Jeff Gould

    How to write a rolling hash string search algorithm in JavaScript

    December 17, 2019

    Some time ago I watched an interview on interviewing.io where the task that the interviewer posed to the interviewee was to create a function called grep() that should accept two strings, haystack and needle, and return an array of indexes where needle exists in haystack.

    The naive approach

    The naive approach is pretty simple in javascript, just loop through each letter in the haystack, grab a slice starting at the current letter that is the length of the needle, and check to see if that slice is equal to the needle.
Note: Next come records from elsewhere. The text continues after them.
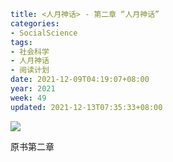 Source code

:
 ```yaml
title: <人月神话> - 第二章 “人月神话”
categories:
- SocialScience
tags:
- 社会科学
- 人月神话
- 阅读计划
date: 2021-12-09T04:19:07+08:00
year: 2021
week: 49
updated: 2021-12-13T07:35:33+08:00
```

![](https://cdn.jsdelivr.net/gh/HaoweiCh/imgs/4DF63DBDC5D7372750DA02418780642E42E21AD4.webp)

<!-- more -->

原书第二章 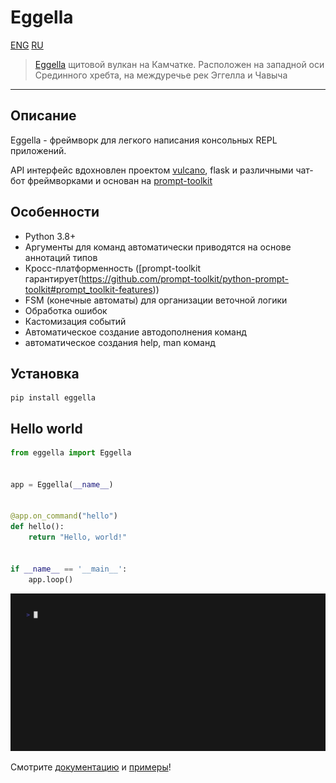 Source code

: # Eggella
[ENG](README.md) [RU](README_RU.md)
> [Eggella](https://en.wikipedia.org/wiki/Eggella)  щитовой вулкан на Камчатке. Расположен на западной 
> оси Срединного хребта, на междуречье рек Эггелла и Чавыча

----
## Описание

Eggella - фреймворк для легкого написания консольных REPL приложений. 

API интерфейс вдохновлен проектом [vulcano](https://github.com/dgarana/vulcano), flask и различными чат-бот фреймворками
и основан на [prompt-toolkit](https://github.com/prompt-toolkit/python-prompt-toolkit)

## Особенности

- Python 3.8+
- Аргументы для команд автоматически приводятся на основе аннотаций типов  
- Кросс-платформенность ([prompt-toolkit гарантирует(https://github.com/prompt-toolkit/python-prompt-toolkit#prompt_toolkit-features))
- FSM (конечные автоматы) для организации веточной логики
- Обработка ошибок
- Кастомизация событий
- Автоматическое создание автодополнения команд
- автоматическое создания help, man команд

## Установка

```shell
pip install eggella
```

## Hello world
```python
from eggella import Eggella


app = Eggella(__name__)


@app.on_command("hello")
def hello():
    return "Hello, world!"


if __name__ == '__main__':
    app.loop()
```

![quickstart](docs/gifs/hello_world.gif)

Смотрите [документацию](https://eggella.readthedocs.io/en/latest/) и [примеры](examples)!
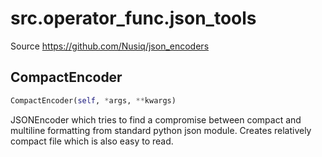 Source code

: 
# src.operator_func.json_tools
Source https://github.com/Nusiq/json_encoders

## CompactEncoder
```python
CompactEncoder(self, *args, **kwargs)
```

JSONEncoder which tries to find a compromise between compact and multiline
formatting from standard python json module. Creates relatively compact
file which is also easy to read.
    Here's what that might look like:

    // Naive approach
    function grepNaive(haystack, needle) {
      const matches = [];
      for(let i = 0; i < haystack.length - (needle.length-1); i++){
        const substr = haystack.slice(i, i + needle.length);
        if( substr === needle ) matches.push(i);
      } 
      return matches; 
    }

    And here it is in action:

    Haystack: Needle:

    React is the entry point to the React library. If you load React from a script tag, these top-level APIs are available on the React global. If you use ES6 with npm, you can write import React from 'react'. If you use ES5 with npm, you can write var React = require('react'). React

    This works great but it's not super efficient. The loop only runs once for each possible match, but the string comparison is arguably a heavy operation that further requires that each letter in the slice be compared to each letter in the needle. JavaScript hides this bit of complexity from us by allowing us to check string equality, but under the hood each individual letter still needs to be evaluated and since we're making this comparison once for each letter in the haystack, most letters actually get compared multiple times.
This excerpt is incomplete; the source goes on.